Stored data
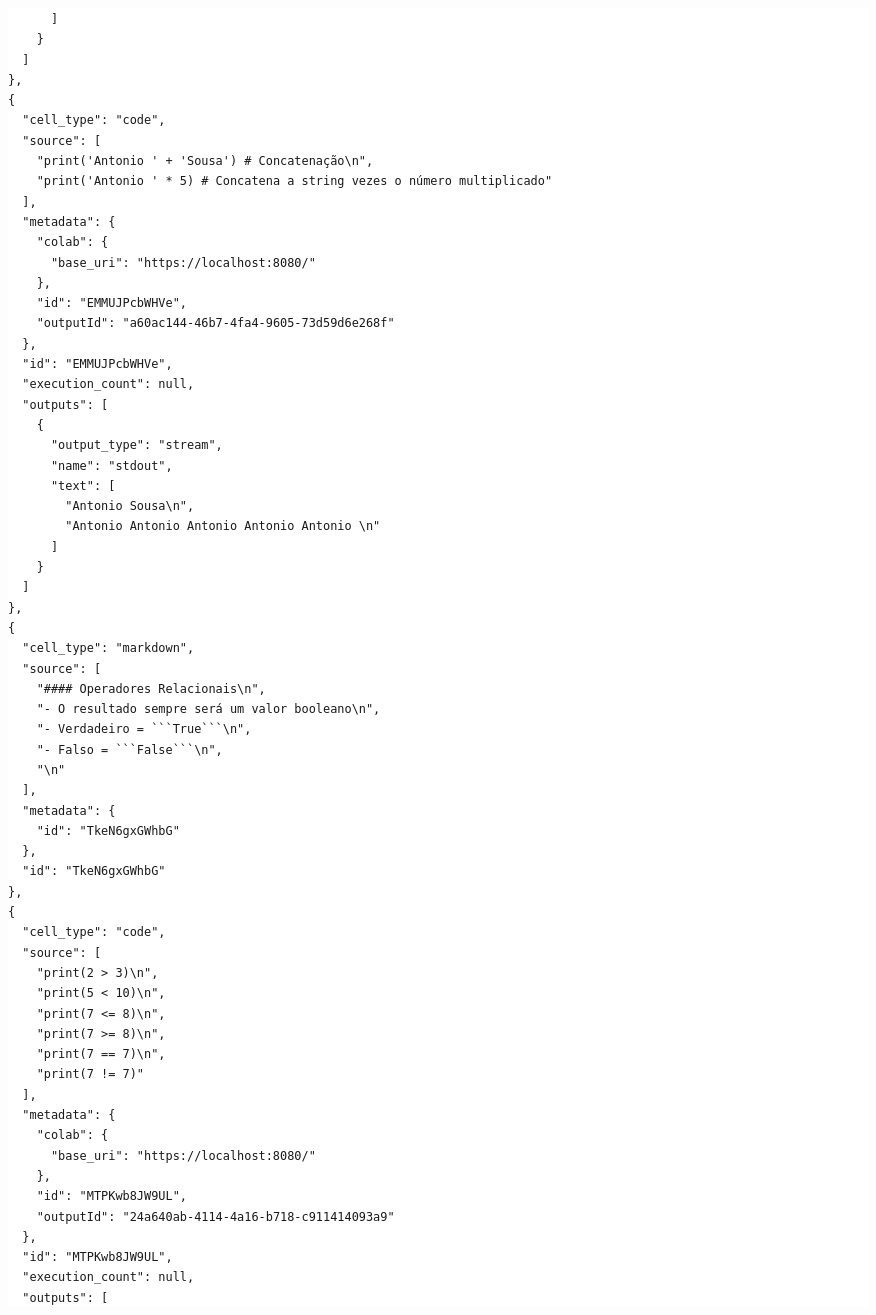           ]
        }
      ]
    },
    {
      "cell_type": "code",
      "source": [
        "print('Antonio ' + 'Sousa') # Concatenação\n",
        "print('Antonio ' * 5) # Concatena a string vezes o número multiplicado"
      ],
      "metadata": {
        "colab": {
          "base_uri": "https://localhost:8080/"
        },
        "id": "EMMUJPcbWHVe",
        "outputId": "a60ac144-46b7-4fa4-9605-73d59d6e268f"
      },
      "id": "EMMUJPcbWHVe",
      "execution_count": null,
      "outputs": [
        {
          "output_type": "stream",
          "name": "stdout",
          "text": [
            "Antonio Sousa\n",
            "Antonio Antonio Antonio Antonio Antonio \n"
          ]
        }
      ]
    },
    {
      "cell_type": "markdown",
      "source": [
        "#### Operadores Relacionais\n",
        "- O resultado sempre será um valor booleano\n",
        "- Verdadeiro = ```True```\n",
        "- Falso = ```False```\n",
        "\n"
      ],
      "metadata": {
        "id": "TkeN6gxGWhbG"
      },
      "id": "TkeN6gxGWhbG"
    },
    {
      "cell_type": "code",
      "source": [
        "print(2 > 3)\n",
        "print(5 < 10)\n",
        "print(7 <= 8)\n",
        "print(7 >= 8)\n",
        "print(7 == 7)\n",
        "print(7 != 7)"
      ],
      "metadata": {
        "colab": {
          "base_uri": "https://localhost:8080/"
        },
        "id": "MTPKwb8JW9UL",
        "outputId": "24a640ab-4114-4a16-b718-c911414093a9"
      },
      "id": "MTPKwb8JW9UL",
      "execution_count": null,
      "outputs": [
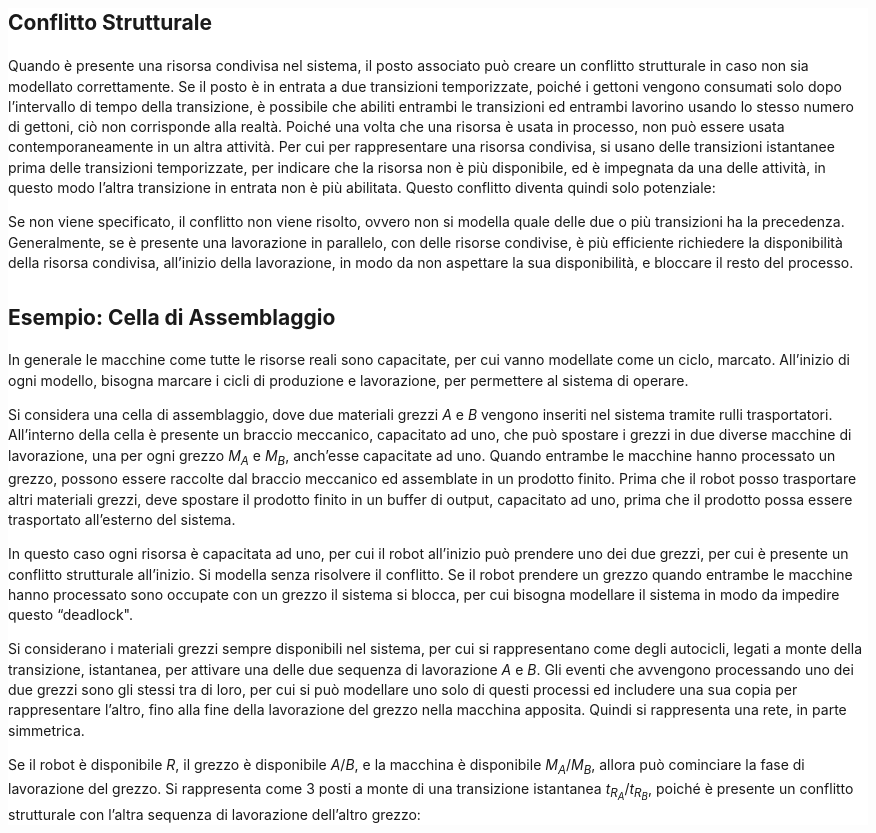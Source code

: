 <div class="center">

</div>

## Conflitto Strutturale

Quando è presente una risorsa condivisa nel sistema, il posto associato può creare un conflitto strutturale in caso non sia modellato correttamente. Se il posto è in entrata a due transizioni temporizzate, poiché i gettoni vengono consumati solo dopo l’intervallo di tempo della transizione, è possibile che abiliti entrambi le transizioni ed entrambi lavorino usando lo stesso numero di gettoni, ciò non corrisponde alla realtà. Poiché una volta che una risorsa è usata in processo, non può essere usata contemporaneamente in un altra attività. Per cui per rappresentare una risorsa condivisa, si usano delle transizioni istantanee prima delle transizioni temporizzate, per indicare che la risorsa non è più disponibile, ed è impegnata da una delle attività, in questo modo l’altra transizione in entrata non è più abilitata. Questo conflitto diventa quindi solo potenziale:

<div class="center">

</div>

Se non viene specificato, il conflitto non viene risolto, ovvero non si modella quale delle due o più transizioni ha la precedenza. Generalmente, se è presente una lavorazione in parallelo, con delle risorse condivise, è più efficiente richiedere la disponibilità della risorsa condivisa, all’inizio della lavorazione, in modo da non aspettare la sua disponibilità, e bloccare il resto del processo.

## Esempio: Cella di Assemblaggio

In generale le macchine come tutte le risorse reali sono capacitate, per cui vanno modellate come un ciclo, marcato. All’inizio di ogni modello, bisogna marcare i cicli di produzione e lavorazione, per permettere al sistema di operare.

Si considera una cella di assemblaggio, dove due materiali grezzi $A$ e $B$ vengono inseriti nel sistema tramite rulli trasportatori. All’interno della cella è presente un braccio meccanico, capacitato ad uno, che può spostare i grezzi in due diverse macchine di lavorazione, una per ogni grezzo $M_A$ e $M_B$, anch’esse capacitate ad uno. Quando entrambe le macchine hanno processato un grezzo, possono essere raccolte dal braccio meccanico ed assemblate in un prodotto finito. Prima che il robot posso trasportare altri materiali grezzi, deve spostare il prodotto finito in un buffer di output, capacitato ad uno, prima che il prodotto possa essere trasportato all’esterno del sistema.

In questo caso ogni risorsa è capacitata ad uno, per cui il robot all’inizio può prendere uno dei due grezzi, per cui è presente un conflitto strutturale all’inizio. Si modella senza risolvere il conflitto. Se il robot prendere un grezzo quando entrambe le macchine hanno processato sono occupate con un grezzo il sistema si blocca, per cui bisogna modellare il sistema in modo da impedire questo “deadlock".

Si considerano i materiali grezzi sempre disponibili nel sistema, per cui si rappresentano come degli autocicli, legati a monte della transizione, istantanea, per attivare una delle due sequenza di lavorazione $A$ e $B$. Gli eventi che avvengono processando uno dei due grezzi sono gli stessi tra di loro, per cui si può modellare uno solo di questi processi ed includere una sua copia per rappresentare l’altro, fino alla fine della lavorazione del grezzo nella macchina apposita. Quindi si rappresenta una rete, in parte simmetrica.

Se il robot è disponibile $R$, il grezzo è disponibile $A/B$, e la macchina è disponibile $M_A/M_B$, allora può cominciare la fase di lavorazione del grezzo. Si rappresenta come $3$ posti a monte di una transizione istantanea $t_{R_A}/t_{R_B}$, poiché è presente un conflitto strutturale con l’altra sequenza di lavorazione dell’altro grezzo:
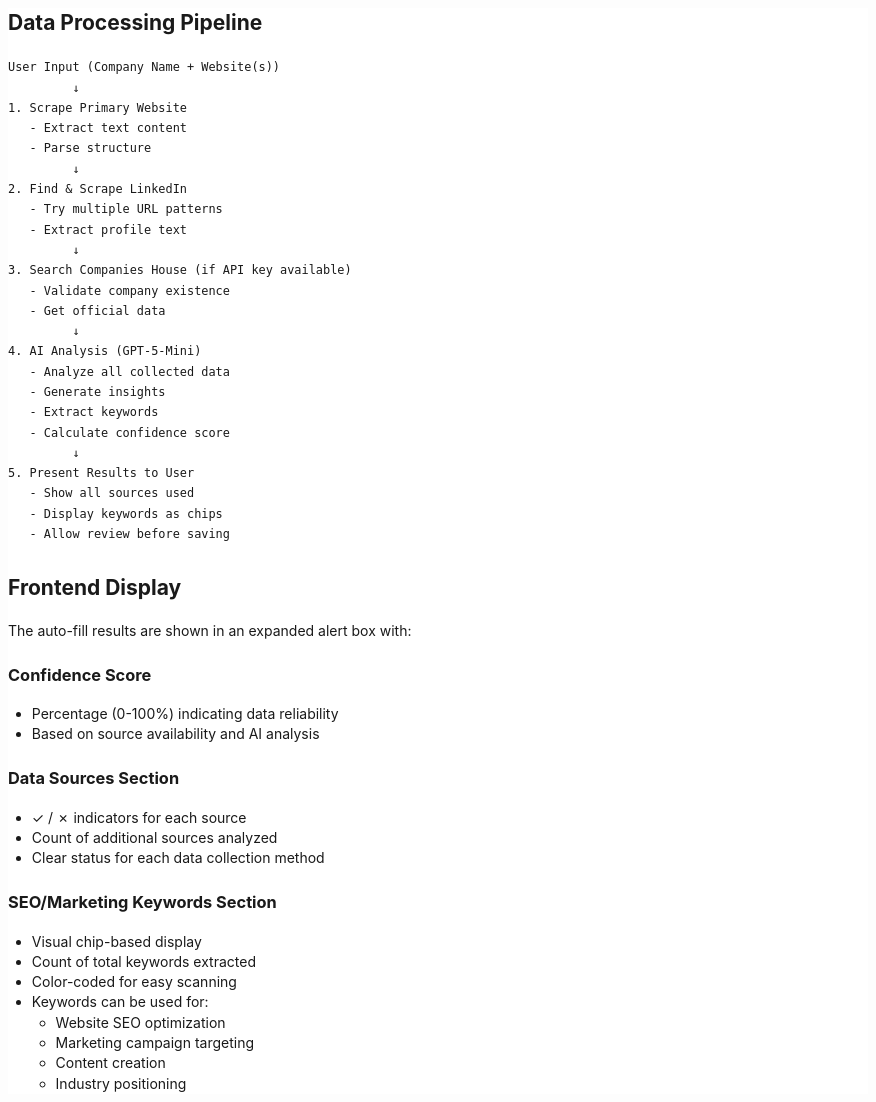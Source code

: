 ## Data Processing Pipeline

```
User Input (Company Name + Website(s))
         ↓
1. Scrape Primary Website
   - Extract text content
   - Parse structure
         ↓
2. Find & Scrape LinkedIn
   - Try multiple URL patterns
   - Extract profile text
         ↓
3. Search Companies House (if API key available)
   - Validate company existence
   - Get official data
         ↓
4. AI Analysis (GPT-5-Mini)
   - Analyze all collected data
   - Generate insights
   - Extract keywords
   - Calculate confidence score
         ↓
5. Present Results to User
   - Show all sources used
   - Display keywords as chips
   - Allow review before saving
```

## Frontend Display

The auto-fill results are shown in an expanded alert box with:

### Confidence Score
- Percentage (0-100%) indicating data reliability
- Based on source availability and AI analysis

### Data Sources Section
- ✓ / ✗ indicators for each source
- Count of additional sources analyzed
- Clear status for each data collection method

### SEO/Marketing Keywords Section
- Visual chip-based display
- Count of total keywords extracted
- Color-coded for easy scanning
- Keywords can be used for:
  - Website SEO optimization
  - Marketing campaign targeting
  - Content creation
  - Industry positioning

Task to carry out - Without copying any picture, write out the entries exactly.

Answer below -
           ]
        }
      ]
    },
    {
      "cell_type": "code",
      "source": [
        "print('Antonio ' + 'Sousa') # Concatenação\n",
        "print('Antonio ' * 5) # Concatena a string vezes o número multiplicado"
      ],
      "metadata": {
        "colab": {
          "base_uri": "https://localhost:8080/"
        },
        "id": "EMMUJPcbWHVe",
        "outputId": "a60ac144-46b7-4fa4-9605-73d59d6e268f"
      },
      "id": "EMMUJPcbWHVe",
      "execution_count": null,
      "outputs": [
        {
          "output_type": "stream",
          "name": "stdout",
          "text": [
            "Antonio Sousa\n",
            "Antonio Antonio Antonio Antonio Antonio \n"
          ]
        }
      ]
    },
    {
      "cell_type": "markdown",
      "source": [
        "#### Operadores Relacionais\n",
        "- O resultado sempre será um valor booleano\n",
        "- Verdadeiro = ```True```\n",
        "- Falso = ```False```\n",
        "\n"
      ],
      "metadata": {
        "id": "TkeN6gxGWhbG"
      },
      "id": "TkeN6gxGWhbG"
    },
    {
      "cell_type": "code",
      "source": [
        "print(2 > 3)\n",
        "print(5 < 10)\n",
        "print(7 <= 8)\n",
        "print(7 >= 8)\n",
        "print(7 == 7)\n",
        "print(7 != 7)"
      ],
      "metadata": {
        "colab": {
          "base_uri": "https://localhost:8080/"
        },
        "id": "MTPKwb8JW9UL",
        "outputId": "24a640ab-4114-4a16-b718-c911414093a9"
      },
      "id": "MTPKwb8JW9UL",
      "execution_count": null,
      "outputs": [
Source code

: <div class="center">

</div>

## Conflitto Strutturale

Quando è presente una risorsa condivisa nel sistema, il posto associato può creare un conflitto strutturale in caso non sia modellato correttamente. Se il posto è in entrata a due transizioni temporizzate, poiché i gettoni vengono consumati solo dopo l’intervallo di tempo della transizione, è possibile che abiliti entrambi le transizioni ed entrambi lavorino usando lo stesso numero di gettoni, ciò non corrisponde alla realtà. Poiché una volta che una risorsa è usata in processo, non può essere usata contemporaneamente in un altra attività. Per cui per rappresentare una risorsa condivisa, si usano delle transizioni istantanee prima delle transizioni temporizzate, per indicare che la risorsa non è più disponibile, ed è impegnata da una delle attività, in questo modo l’altra transizione in entrata non è più abilitata. Questo conflitto diventa quindi solo potenziale:

<div class="center">

</div>

Se non viene specificato, il conflitto non viene risolto, ovvero non si modella quale delle due o più transizioni ha la precedenza. Generalmente, se è presente una lavorazione in parallelo, con delle risorse condivise, è più efficiente richiedere la disponibilità della risorsa condivisa, all’inizio della lavorazione, in modo da non aspettare la sua disponibilità, e bloccare il resto del processo.

## Esempio: Cella di Assemblaggio

In generale le macchine come tutte le risorse reali sono capacitate, per cui vanno modellate come un ciclo, marcato. All’inizio di ogni modello, bisogna marcare i cicli di produzione e lavorazione, per permettere al sistema di operare.

Si considera una cella di assemblaggio, dove due materiali grezzi $A$ e $B$ vengono inseriti nel sistema tramite rulli trasportatori. All’interno della cella è presente un braccio meccanico, capacitato ad uno, che può spostare i grezzi in due diverse macchine di lavorazione, una per ogni grezzo $M_A$ e $M_B$, anch’esse capacitate ad uno. Quando entrambe le macchine hanno processato un grezzo, possono essere raccolte dal braccio meccanico ed assemblate in un prodotto finito. Prima che il robot posso trasportare altri materiali grezzi, deve spostare il prodotto finito in un buffer di output, capacitato ad uno, prima che il prodotto possa essere trasportato all’esterno del sistema.

In questo caso ogni risorsa è capacitata ad uno, per cui il robot all’inizio può prendere uno dei due grezzi, per cui è presente un conflitto strutturale all’inizio. Si modella senza risolvere il conflitto. Se il robot prendere un grezzo quando entrambe le macchine hanno processato sono occupate con un grezzo il sistema si blocca, per cui bisogna modellare il sistema in modo da impedire questo “deadlock".

Si considerano i materiali grezzi sempre disponibili nel sistema, per cui si rappresentano come degli autocicli, legati a monte della transizione, istantanea, per attivare una delle due sequenza di lavorazione $A$ e $B$. Gli eventi che avvengono processando uno dei due grezzi sono gli stessi tra di loro, per cui si può modellare uno solo di questi processi ed includere una sua copia per rappresentare l’altro, fino alla fine della lavorazione del grezzo nella macchina apposita. Quindi si rappresenta una rete, in parte simmetrica.

Se il robot è disponibile $R$, il grezzo è disponibile $A/B$, e la macchina è disponibile $M_A/M_B$, allora può cominciare la fase di lavorazione del grezzo. Si rappresenta come $3$ posti a monte di una transizione istantanea $t_{R_A}/t_{R_B}$, poiché è presente un conflitto strutturale con l’altra sequenza di lavorazione dell’altro grezzo:
Source code

: ## Data Processing Pipeline

```
User Input (Company Name + Website(s))
         ↓
1. Scrape Primary Website
   - Extract text content
   - Parse structure
         ↓
2. Find & Scrape LinkedIn
   - Try multiple URL patterns
   - Extract profile text
         ↓
3. Search Companies House (if API key available)
   - Validate company existence
   - Get official data
         ↓
4. AI Analysis (GPT-5-Mini)
   - Analyze all collected data
   - Generate insights
   - Extract keywords
   - Calculate confidence score
         ↓
5. Present Results to User
   - Show all sources used
   - Display keywords as chips
   - Allow review before saving
```

## Frontend Display

The auto-fill results are shown in an expanded alert box with:

### Confidence Score
- Percentage (0-100%) indicating data reliability
- Based on source availability and AI analysis

### Data Sources Section
- ✓ / ✗ indicators for each source
- Count of additional sources analyzed
- Clear status for each data collection method

### SEO/Marketing Keywords Section
- Visual chip-based display
- Count of total keywords extracted
- Color-coded for easy scanning
- Keywords can be used for:
  - Website SEO optimization
  - Marketing campaign targeting
  - Content creation
  - Industry positioning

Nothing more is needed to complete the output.